Let me get the big reveals out of the way.
Starting with Simone Missick’s husband not having moved out to L.A. yet, even though once again it seemed like it was about to happen. Instead she’s going back to work and hiring a babysitter to look after the newborn.
We also get to meet Lindsey Gort’s hidden husband (she’s still getting a divorce because, even though she hasn’t openly forgiven Wilson Bethel for locking lips—briefly and actually she did kiss him, we saw it on the show—with law partner Ryan Michelle Bathe). Josh Henderson plays the husband. It’s a cop out reveal.
Then there’s J. Alex Brinson. This episode he and Bethel find out what’s going on with the list of ostensibly dirty sheriff’s deputies names on it—and Brinson’s—and he’s got to make some choices with it. Does he make the right choice? No one knows, possibly not even the viewer, because CBS hasn’t renewed “All Rise” yet.

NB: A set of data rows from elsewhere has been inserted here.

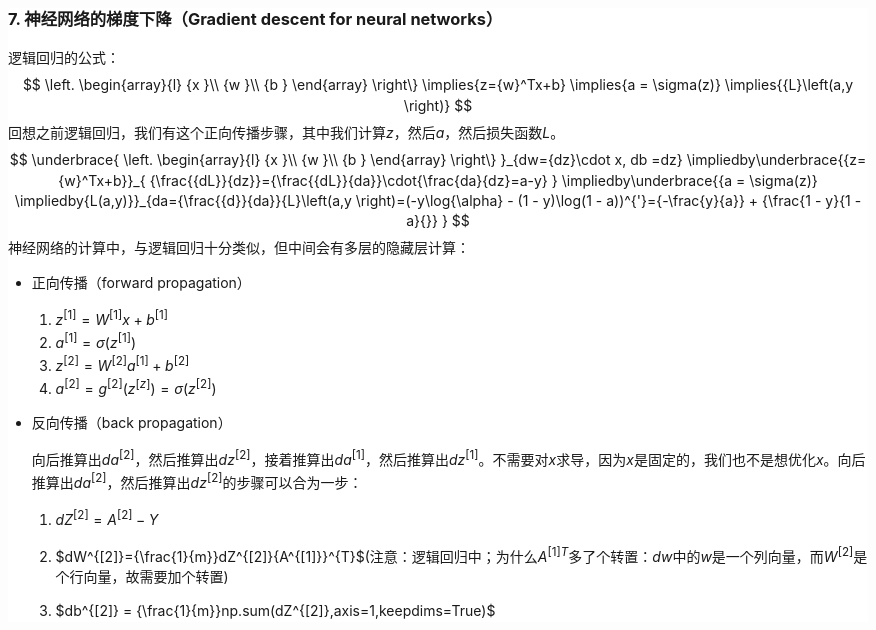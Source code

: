 

### 7. 神经网络的梯度下降（Gradient descent for neural networks）

逻辑回归的公式：
$$
\left.
	\begin{array}{l}
	{x }\\
	{w }\\
	{b }
	\end{array}
	\right\}
	\implies{z={w}^Tx+b}
	\implies{a = \sigma(z)} 
	\implies{{L}\left(a,y \right)}
$$
回想之前逻辑回归，我们有这个正向传播步骤，其中我们计算$z$，然后$a$，然后损失函数$L$。
$$
\underbrace{
	\left.
	\begin{array}{l}
	{x }\\
	{w }\\
	{b }
	\end{array}
	\right\}
	}_{dw={dz}\cdot x, db =dz}
	\impliedby\underbrace{{z={w}^Tx+b}}_{
	{\frac{{dL}}{dz}}={\frac{{dL}}{da}}\cdot{\frac{da}{dz}=a-y}
	}
	\impliedby\underbrace{{a = \sigma(z)} 
	\impliedby{L(a,y)}}_{da={\frac{{d}}{da}}{L}\left(a,y \right)=(-y\log{\alpha} - (1 - y)\log(1 - a))^{'}={-\frac{y}{a}} + {\frac{1 - y}{1 - a}{}} }
$$
神经网络的计算中，与逻辑回归十分类似，但中间会有多层的隐藏层计算：

- 正向传播（forward propagation）

  1. $z^{[1]} = W^{[1]}x + b^{[1]}$
  2. $a^{[1]} = \sigma(z^{[1]})$
  3. $z^{[2]} = W^{[2]}a^{[1]} + b^{[2]}$
  4. $a^{[2]} = g^{[2]}(z^{[z]}) = \sigma(z^{[2]})$

- 反向传播（back propagation）

  向后推算出$da^{[2]}$，然后推算出$dz^{[2]}$，接着推算出$da^{[1]}$，然后推算出$dz^{[1]}$。不需要对$x$求导，因为$x$是固定的，我们也不是想优化$x$。向后推算出$da^{[2]}$，然后推算出$dz^{[2]}$的步骤可以合为一步：

  1. $dZ^{[2]}=A^{[2]}-Y$

  2. $dW^{[2]}={\frac{1}{m}}dZ^{[2]}{A^{[1]}}^{T}$(注意：逻辑回归中；为什么${A^{[1]}}^{T}$多了个转置：$dw$中的$w$是一个列向量，而$W^{[2]}$是个行向量，故需要加个转置)

  3. $db^{[2]} = {\frac{1}{m}}np.sum(dZ^{[2]},axis=1,keepdims=True)$
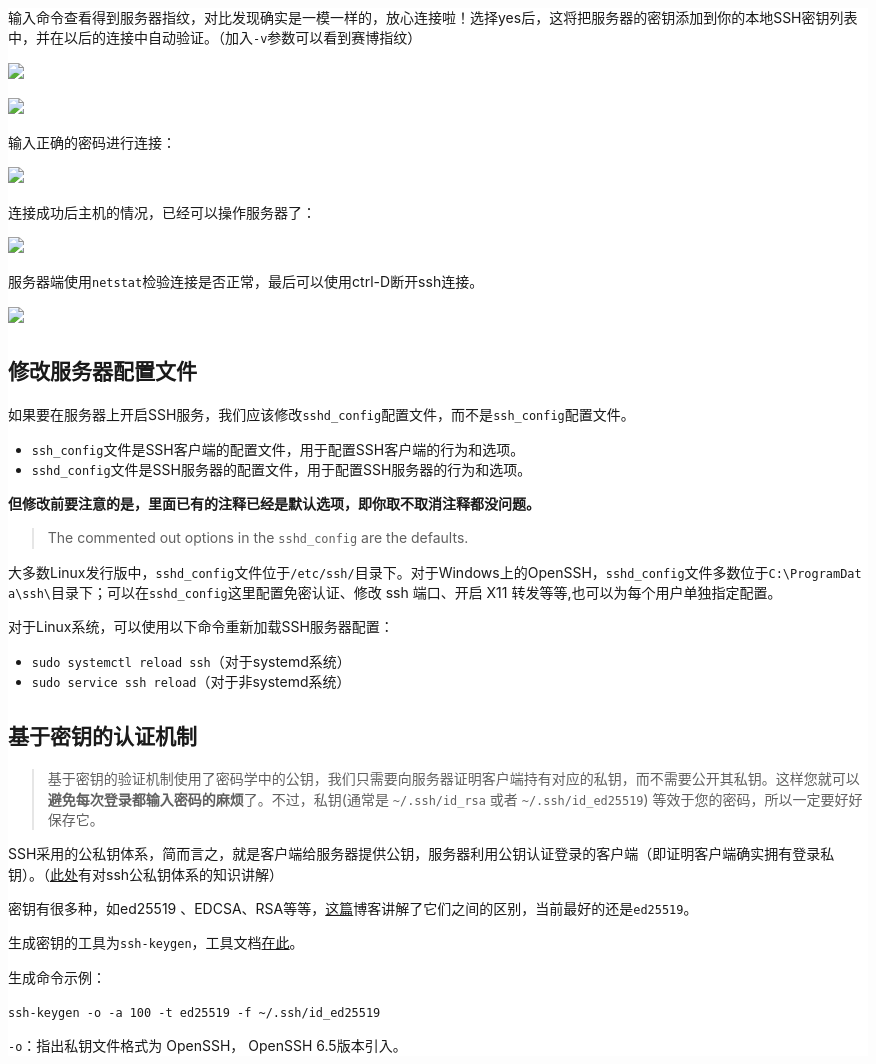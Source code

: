 
输入命令查看得到服务器指纹，对比发现确实是一模一样的，放心连接啦！选择yes后，这将把服务器的密钥添加到你的本地SSH密钥列表中，并在以后的连接中自动验证。（加入`-v`参数可以看到赛博指纹）

![](https://img2023.cnblogs.com/blog/2565949/202309/2565949-20230910170308962-492589516.png)

![](https://img2023.cnblogs.com/blog/2565949/202309/2565949-20230910170309283-725116846.png)

输入正确的密码进行连接：

![](https://img2023.cnblogs.com/blog/2565949/202309/2565949-20230910170309591-2080499729.png)

连接成功后主机的情况，已经可以操作服务器了：

![](https://img2023.cnblogs.com/blog/2565949/202309/2565949-20230910170309926-1036886248.png)

服务器端使用`netstat`检验连接是否正常，最后可以使用ctrl-D断开ssh连接。

![](https://img2023.cnblogs.com/blog/2565949/202309/2565949-20230910170310241-1809466963.png)

修改服务器配置文件
---------

如果要在服务器上开启SSH服务，我们应该修改`sshd_config`配置文件，而不是`ssh_config`配置文件。

*   `ssh_config`文件是SSH客户端的配置文件，用于配置SSH客户端的行为和选项。
*   `sshd_config`文件是SSH服务器的配置文件，用于配置SSH服务器的行为和选项。

**但修改前要注意的是，里面已有的注释已经是默认选项，即你取不取消注释都没问题。**

> The commented out options in the `sshd_config` are the defaults.

大多数Linux发行版中，`sshd_config`文件位于`/etc/ssh/`目录下。对于Windows上的OpenSSH，`sshd_config`文件多数位于`C:\ProgramData\ssh\`目录下；可以在`sshd_config`这里配置免密认证、修改 ssh 端口、开启 X11 转发等等,也可以为每个用户单独指定配置。

对于Linux系统，可以使用以下命令重新加载SSH服务器配置：

*   `sudo systemctl reload ssh`（对于systemd系统）
*   `sudo service ssh reload`（对于非systemd系统）

基于密钥的认证机制
---------

> 基于密钥的验证机制使用了密码学中的公钥，我们只需要向服务器证明客户端持有对应的私钥，而不需要公开其私钥。这样您就可以**避免每次登录都输入密码的麻烦**了。不过，私钥(通常是 `~/.ssh/id_rsa` 或者 `~/.ssh/id_ed25519`) 等效于您的密码，所以一定要好好保存它。

SSH采用的公私钥体系，简而言之，就是客户端给服务器提供公钥，服务器利用公钥认证登录的客户端（即证明客户端确实拥有登录私钥）。（[此处](https://zhuanlan.zhihu.com/p/134349361)有对ssh公私钥体系的知识讲解）

密钥有很多种，如ed25519 、EDCSA、RSA等等，[这篇](https://www.cnblogs.com/librarookie/p/15389876.html)博客讲解了它们之间的区别，当前最好的还是`ed25519`。

生成密钥的工具为`ssh-keygen`，工具文档[在此](http://man7.org/linux/man-pages/man1/ssh-keygen.1.html)。

生成命令示例：

    ssh-keygen -o -a 100 -t ed25519 -f ~/.ssh/id_ed25519
    

`-o`：指出私钥文件格式为 OpenSSH， OpenSSH 6.5版本引入。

We get a couple other “to be continued” plot threads, like what’s Jessica Camacho going to do in her love triangle with Brinson and Shalim Ortiz and then Lindsay Mendez and Marg Helgenberger’s weird arc about an abusive mom friend of Helgenberger’s. The latter’s got more potential, because it seems like it’s going to be a big character development thing for her and the show’s established she does all right with more material.

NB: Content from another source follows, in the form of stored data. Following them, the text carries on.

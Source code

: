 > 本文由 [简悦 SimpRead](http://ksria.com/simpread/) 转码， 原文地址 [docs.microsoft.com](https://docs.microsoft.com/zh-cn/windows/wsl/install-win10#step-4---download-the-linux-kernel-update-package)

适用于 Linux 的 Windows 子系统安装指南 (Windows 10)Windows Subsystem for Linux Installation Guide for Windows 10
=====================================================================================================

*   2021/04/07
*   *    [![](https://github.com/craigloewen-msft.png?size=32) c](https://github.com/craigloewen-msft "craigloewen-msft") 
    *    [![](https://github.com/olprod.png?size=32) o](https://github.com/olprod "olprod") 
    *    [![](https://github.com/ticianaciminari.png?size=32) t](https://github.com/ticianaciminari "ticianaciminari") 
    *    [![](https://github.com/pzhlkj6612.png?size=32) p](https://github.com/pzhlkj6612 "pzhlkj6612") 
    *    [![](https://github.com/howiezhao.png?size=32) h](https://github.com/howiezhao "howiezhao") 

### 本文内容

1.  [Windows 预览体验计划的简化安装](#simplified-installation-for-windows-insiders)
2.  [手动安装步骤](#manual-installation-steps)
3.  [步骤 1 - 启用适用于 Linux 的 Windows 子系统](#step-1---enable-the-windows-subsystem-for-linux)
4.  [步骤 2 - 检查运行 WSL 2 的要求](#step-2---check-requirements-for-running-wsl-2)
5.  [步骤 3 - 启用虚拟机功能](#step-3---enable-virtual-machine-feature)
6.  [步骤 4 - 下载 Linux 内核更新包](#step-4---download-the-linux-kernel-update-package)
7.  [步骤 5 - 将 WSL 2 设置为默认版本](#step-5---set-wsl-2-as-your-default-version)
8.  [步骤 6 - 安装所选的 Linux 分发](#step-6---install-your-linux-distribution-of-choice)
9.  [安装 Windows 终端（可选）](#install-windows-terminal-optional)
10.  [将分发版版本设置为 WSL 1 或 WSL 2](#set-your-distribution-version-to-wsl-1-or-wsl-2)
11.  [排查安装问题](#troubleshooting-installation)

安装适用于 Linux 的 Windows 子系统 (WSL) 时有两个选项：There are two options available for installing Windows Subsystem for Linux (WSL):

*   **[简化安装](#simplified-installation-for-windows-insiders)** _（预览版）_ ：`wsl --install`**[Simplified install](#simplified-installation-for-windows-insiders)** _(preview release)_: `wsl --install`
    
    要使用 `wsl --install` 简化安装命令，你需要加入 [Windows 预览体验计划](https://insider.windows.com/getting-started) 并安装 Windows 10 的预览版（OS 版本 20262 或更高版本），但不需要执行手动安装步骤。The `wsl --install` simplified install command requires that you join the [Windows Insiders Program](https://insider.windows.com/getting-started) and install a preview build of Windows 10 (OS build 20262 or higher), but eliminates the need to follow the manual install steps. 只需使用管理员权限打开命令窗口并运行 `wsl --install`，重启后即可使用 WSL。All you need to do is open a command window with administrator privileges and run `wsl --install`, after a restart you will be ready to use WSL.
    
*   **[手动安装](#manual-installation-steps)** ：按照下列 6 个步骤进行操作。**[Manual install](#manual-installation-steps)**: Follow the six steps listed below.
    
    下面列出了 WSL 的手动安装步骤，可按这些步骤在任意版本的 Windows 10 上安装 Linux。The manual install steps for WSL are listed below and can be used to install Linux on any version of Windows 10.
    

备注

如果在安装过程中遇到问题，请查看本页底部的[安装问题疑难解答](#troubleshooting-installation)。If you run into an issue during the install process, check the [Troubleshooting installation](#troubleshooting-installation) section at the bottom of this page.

The A plot is Missick’s first case back, which is about a teen (Ashley Jones) in trouble for swatting a cyber-boyfriend, only some random guy (Larry Sullivan) ends up shot because cops will unarmed white people if there aren’t any BIPOC around. Gort’s trying the case and tries to exploit Missick carrying about social justice, leading to a very weird scene where Missick basically tells Bethel his girlfriend’s shit and he has to agree.

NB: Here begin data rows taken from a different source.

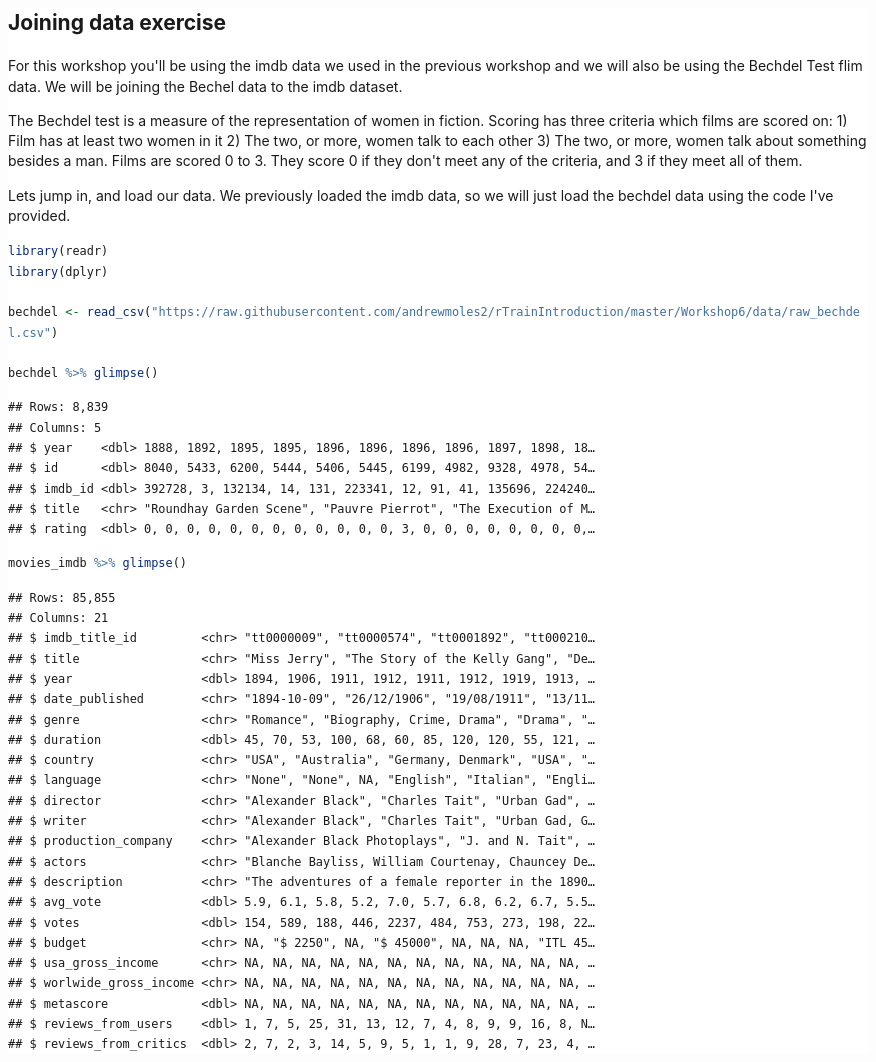## Joining data exercise

For this workshop you'll be using the imdb data we used in the previous workshop and we will also be using the Bechdel Test flim data. We will be joining the Bechel data to the imdb dataset. 

The Bechdel test is a measure of the representation of women in fiction. Scoring has three criteria which films are scored on: 1) Film has at least two women in it 2) The two, or more, women talk to each other 3) The two, or more, women talk about something besides a man. Films are scored 0 to 3. They score 0 if they don't meet any of the criteria, and 3 if they meet all of them.

Lets jump in, and load our data. We previously loaded the imdb data, so we will just load the bechdel data using the code I've provided.


```r
library(readr)
library(dplyr)

bechdel <- read_csv("https://raw.githubusercontent.com/andrewmoles2/rTrainIntroduction/master/Workshop6/data/raw_bechdel.csv")

bechdel %>% glimpse()
```

```
## Rows: 8,839
## Columns: 5
## $ year    <dbl> 1888, 1892, 1895, 1895, 1896, 1896, 1896, 1896, 1897, 1898, 18…
## $ id      <dbl> 8040, 5433, 6200, 5444, 5406, 5445, 6199, 4982, 9328, 4978, 54…
## $ imdb_id <dbl> 392728, 3, 132134, 14, 131, 223341, 12, 91, 41, 135696, 224240…
## $ title   <chr> "Roundhay Garden Scene", "Pauvre Pierrot", "The Execution of M…
## $ rating  <dbl> 0, 0, 0, 0, 0, 0, 0, 0, 0, 0, 0, 0, 3, 0, 0, 0, 0, 0, 0, 0, 0,…
```

```r
movies_imdb %>% glimpse()
```

```
## Rows: 85,855
## Columns: 21
## $ imdb_title_id         <chr> "tt0000009", "tt0000574", "tt0001892", "tt000210…
## $ title                 <chr> "Miss Jerry", "The Story of the Kelly Gang", "De…
## $ year                  <dbl> 1894, 1906, 1911, 1912, 1911, 1912, 1919, 1913, …
## $ date_published        <chr> "1894-10-09", "26/12/1906", "19/08/1911", "13/11…
## $ genre                 <chr> "Romance", "Biography, Crime, Drama", "Drama", "…
## $ duration              <dbl> 45, 70, 53, 100, 68, 60, 85, 120, 120, 55, 121, …
## $ country               <chr> "USA", "Australia", "Germany, Denmark", "USA", "…
## $ language              <chr> "None", "None", NA, "English", "Italian", "Engli…
## $ director              <chr> "Alexander Black", "Charles Tait", "Urban Gad", …
## $ writer                <chr> "Alexander Black", "Charles Tait", "Urban Gad, G…
## $ production_company    <chr> "Alexander Black Photoplays", "J. and N. Tait", …
## $ actors                <chr> "Blanche Bayliss, William Courtenay, Chauncey De…
## $ description           <chr> "The adventures of a female reporter in the 1890…
## $ avg_vote              <dbl> 5.9, 6.1, 5.8, 5.2, 7.0, 5.7, 6.8, 6.2, 6.7, 5.5…
## $ votes                 <dbl> 154, 589, 188, 446, 2237, 484, 753, 273, 198, 22…
## $ budget                <chr> NA, "$ 2250", NA, "$ 45000", NA, NA, NA, "ITL 45…
## $ usa_gross_income      <chr> NA, NA, NA, NA, NA, NA, NA, NA, NA, NA, NA, NA, …
## $ worlwide_gross_income <chr> NA, NA, NA, NA, NA, NA, NA, NA, NA, NA, NA, NA, …
## $ metascore             <dbl> NA, NA, NA, NA, NA, NA, NA, NA, NA, NA, NA, NA, …
## $ reviews_from_users    <dbl> 1, 7, 5, 25, 31, 13, 12, 7, 4, 8, 9, 9, 16, 8, N…
## $ reviews_from_critics  <dbl> 2, 7, 2, 3, 14, 5, 9, 5, 1, 1, 9, 28, 7, 23, 4, …
```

Jones is bad, Gort’s okay (I don’t think we’ve ever seen her try a case with this much meat to it before), and the case itself is engaging. So good A plot.
Briana Belser gets the script credit, Claudia Yarmy directs. Belser’s writing on the court stuff is the best, the relationship stuff the worst, the workaday stuff in between. Yarmy’s decent, but the social distanced scenes get tiring inside. Outside they’re okay. Inside… it’s like watching actors’ monologues cut together.